Hey guys, I just recently bought a new Sig p226 Elite from an online dealer and received the gun the other day. This is my first brand new pistol I have owned and am not sure how the barrel usually looks brand new. I know Sig test fired it, but should my barrel already have wear on it? It won't let me upload the images on here(I'm new and not sure what I am doing). But how much wear should be on a new barrel like that?

Thanks guys.

Also, it is an Enhanced Elite. I was wondering if I can replace the grip with the Sig Sauer rosewood grips without having to change out any other parts under the grip with it.


----------



## FNISHR (Aug 9, 2011)

It would help to have an image, but the high timers on here (I'm not one) may be able to help you. My Sigs have curved marks on the backs of their barrels that some of my friends call "smilies". I'm told that they typically show up on Sigs in just the first few rounds. Since both my pistols are about 20 years old, I never think much about it, but someone told me that the first 15 or 20 rounds might produce them.


----------



## VAMarine (Dec 25, 2008)

Unless you are a contributing member you need to use a third part host site such as *Photobucket *to post images.


----------



## Nagel (Feb 8, 2012)

photo.jpg picture by Nagel29 - Photobucket

photo.jpg picture by Nagel29 - Photobucket

photo.jpg picture by Nagel29 - Photobucket

I realize it's not much wear at all, but still just wondering.


----------



## VAMarine (Dec 25, 2008)

Nagel said:


> photo.jpg picture by Nagel29 - Photobucket
> 
> photo.jpg picture by Nagel29 - Photobucket
> 
> ...


Nothing to be really worried about, possible that the gun was a floor model and had lot of handling etc.


----------



## Nagel (Feb 8, 2012)

Alright, thanks I appreciate it. Any idea on the grip issue?


----------



## bearone2 (Aug 27, 2011)

hasn't been shot much, looks like factory to me without better pics, it's just wearing the coating on the barrel & normal.

fyi:
where you got the pics, hold mouse over the pic, left click on img code & then paste the pic rather than just the link, like this.


----------



## Nagel (Feb 8, 2012)

Ahh alright, thanks for the help.


----------



## silvoor (Apr 22, 2012)

I bought a new 226 and 220 in the 80's and since then have bought three more P models.

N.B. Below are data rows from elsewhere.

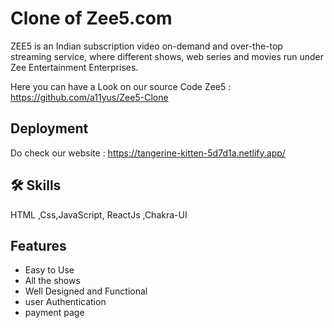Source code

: 
# Clone of Zee5.com
ZEE5 is an Indian subscription video on-demand and over-the-top streaming service, where different shows, web series and movies run under Zee Entertainment Enterprises.

Here you can have a Look on our source Code Zee5 :
https://github.com/a11yus/Zee5-Clone

## Deployment
Do check our website : https://tangerine-kitten-5d7d1a.netlify.app/


## 🛠 Skills
HTML ,Css,JavaScript, ReactJs ,Chakra-UI


## Features

- Easy to Use
- All the shows
- Well Designed and Functional
- user Authentication
- payment page

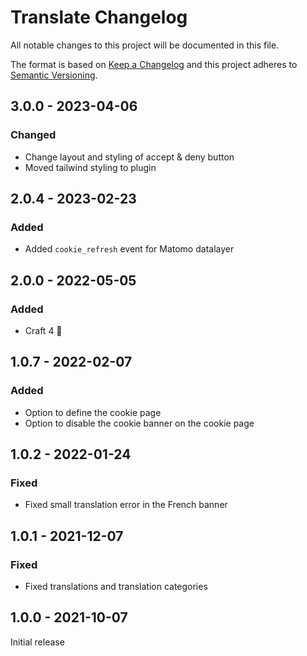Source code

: # Translate Changelog

All notable changes to this project will be documented in this file.

The format is based on [Keep a Changelog](http://keepachangelog.com/) and this project adheres to [Semantic Versioning](http://semver.org/).

## 3.0.0 - 2023-04-06
### Changed
- Change layout and styling of accept & deny button
- Moved tailwind styling to plugin 


## 2.0.4 - 2023-02-23
### Added
- Added ``cookie_refresh`` event for Matomo datalayer


## 2.0.0 - 2022-05-05
### Added
- Craft 4 🚀

## 1.0.7 - 2022-02-07
### Added
- Option to define the cookie page
- Option to disable the cookie banner on the cookie page


## 1.0.2 - 2022-01-24
### Fixed
- Fixed small translation error in the French banner


## 1.0.1 - 2021-12-07
### Fixed
- Fixed translations and translation categories

## 1.0.0 - 2021-10-07

Initial release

The black finish at the breach always looks like it has been worn off and the exposed metal has marks on the finish (on the forward section) but is glass smooth new and 30 years later. Can't help on the grips but a call to SIG would probably give you the answer.


----------



## bearone2 (Aug 27, 2011)

bearone2 said:


> hasn't been shot much, looks like factory to me without better pics, it's just wearing the coating on the barrel & normal.
> 
> fyi:
> where you got the pics, hold mouse over the pic, left click on img code & then paste the pic rather than just the link, like this.


why has this pic been removed?


----------